CODEWITHSUNDEEP
verilog
ButtahNBred
ButtahNBred

Reputation: 470

Verilog - always sensitivity list

I am looking to map the four basic operations (multiplication, addition, subtraction, and division) to one of four keys which are located on my FPGA board. I have an if-statement which would check to see which key is pressed and execute the appropriate statements. However, when writing the always block sensitivity list no matter what I place in the block it will not recognize all four keys. If I leave the sensitivity block empty then it will recognize all of the keys but will perform the operation of the first key and wait for the other keys to be pressed to perform those operations.

always @(negedge KEY) begin
    if (KEY[0] == 0) begin
    ...
    end else if(KEY[1] == 0) begin
        //Check for value for A and B
        if(SW[15:8] < SW[7:0]) begin
            ...     
        end
    end else if(KEY[2] == 0) begin
    ...
    end
end

Implementing the code like this will calculate only the operation which is connected to KEY1. The rest of the keys act as if they have not been programmed. Is there any way around this small annoyance?

Thanks!

Upvotes: 2

Views: 6662

Answers (2)

EML
EML

Reputation: 10281

Your specific problem is that event control expressions are only evaluated on the least significant bit of a multi-bit expression. So, the always block was only waiting for a falling edge on KEY[0].

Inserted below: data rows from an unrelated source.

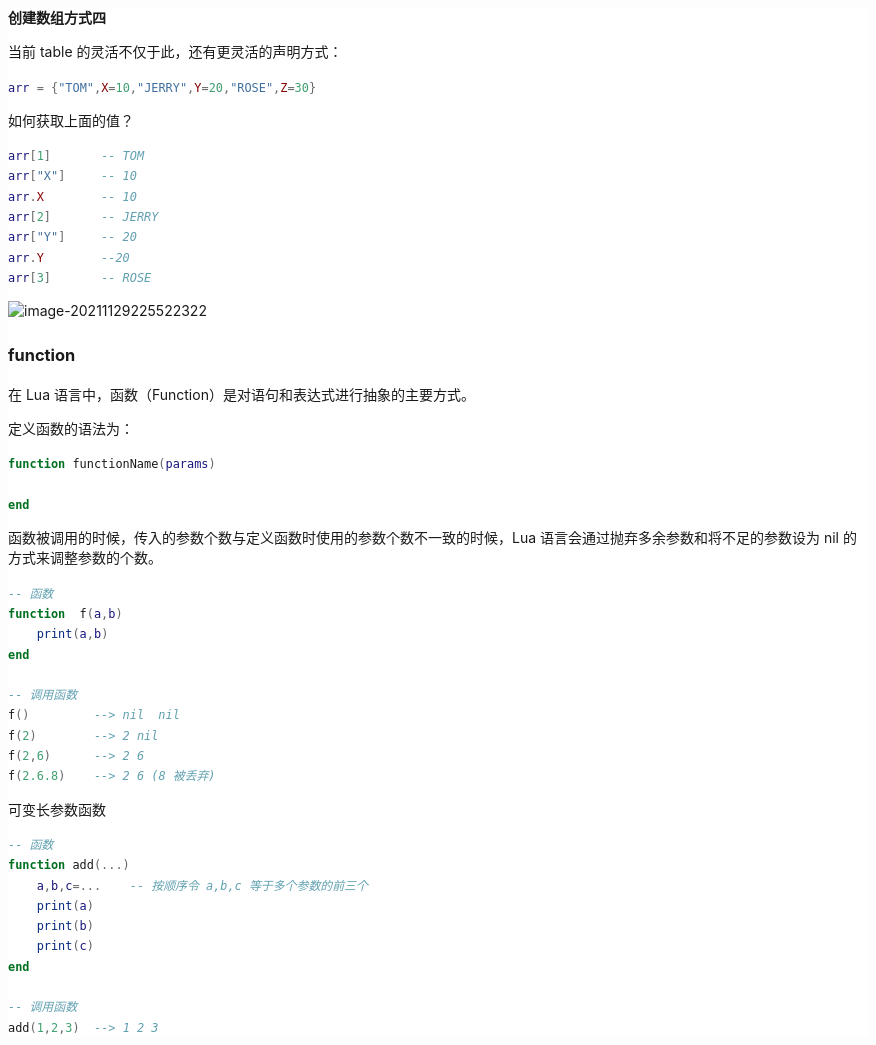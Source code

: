 **创建数组方式四**

当前 table 的灵活不仅于此，还有更灵活的声明方式：

```lua
arr = {"TOM",X=10,"JERRY",Y=20,"ROSE",Z=30}
```

如何获取上面的值？

```lua
arr[1]       -- TOM
arr["X"]	 -- 10
arr.X   	 -- 10
arr[2]		 -- JERRY
arr["Y"]	 -- 20
arr.Y		 --20
arr[3]		 -- ROSE
```

![image-20211129225522322](https://fastly.jsdelivr.net/gh/Kele-Bingtang/static/img/Nginx/20211129225523.png)

### function

在 Lua 语言中，函数（Function）是对语句和表达式进行抽象的主要方式。

定义函数的语法为：

```lua
function functionName(params)

end
```

函数被调用的时候，传入的参数个数与定义函数时使用的参数个数不一致的时候，Lua 语言会通过抛弃多余参数和将不足的参数设为 nil 的方式来调整参数的个数。

```lua
-- 函数
function  f(a,b)
    print(a,b)
end

-- 调用函数
f()			--> nil  nil
f(2)		--> 2 nil
f(2,6)		--> 2 6
f(2.6.8)	--> 2 6 (8 被丢弃)
```

可变长参数函数

```lua
-- 函数
function add(...)
    a,b,c=...    -- 按顺序令 a,b,c 等于多个参数的前三个
    print(a)
    print(b)
    print(c)
end

-- 调用函数
add(1,2,3)  --> 1 2 3
```
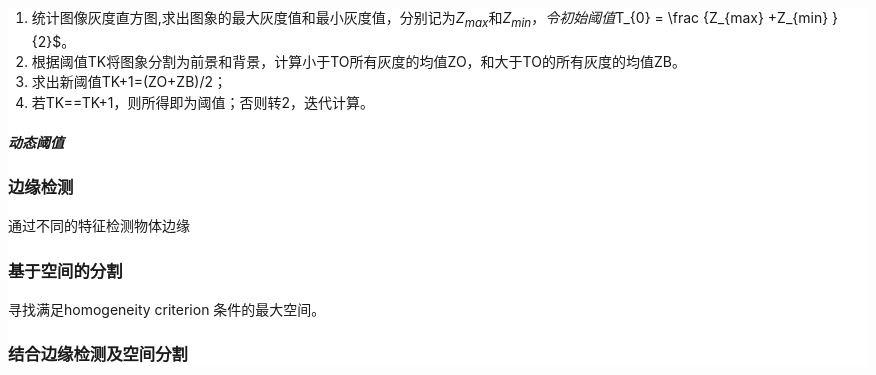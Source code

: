 1. 统计图像灰度直方图,求出图象的最大灰度值和最小灰度值，分别记为$Z_{max}$和$Z_{min}，令初始阈值$T_{0} = \frac {Z_{max} +Z_{min} } {2}$。
2. 根据阈值TK将图象分割为前景和背景，计算小于TO所有灰度的均值ZO，和大于TO的所有灰度的均值ZB。
3. 求出新阈值TK+1=(ZO+ZB)/2；
4. 若TK==TK+1，则所得即为阈值；否则转2，迭代计算。


##### 动态阈值


### 边缘检测

通过不同的特征检测物体边缘





### 基于空间的分割

寻找满足homogeneity criterion 条件的最大空间。





### 结合边缘检测及空间分割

If this is just a simulation model, there are multiple way to fix this. always @(negedge KEY[0], negedge KEY[1], negedge KEY[2], negedge KEY[3]) would do the job, as would always @*. If you're synthesising, you should use a clock to sample the 4 bits.

Upvotes: 0

Tim
Tim

Reputation: 35933

Unless you're modelling a clocked flip flop, you should always use the default (@*) sensitivity list for a combinational block. There's no synthesizable combinational circuit which is only sensitive to the negative edge of a signal.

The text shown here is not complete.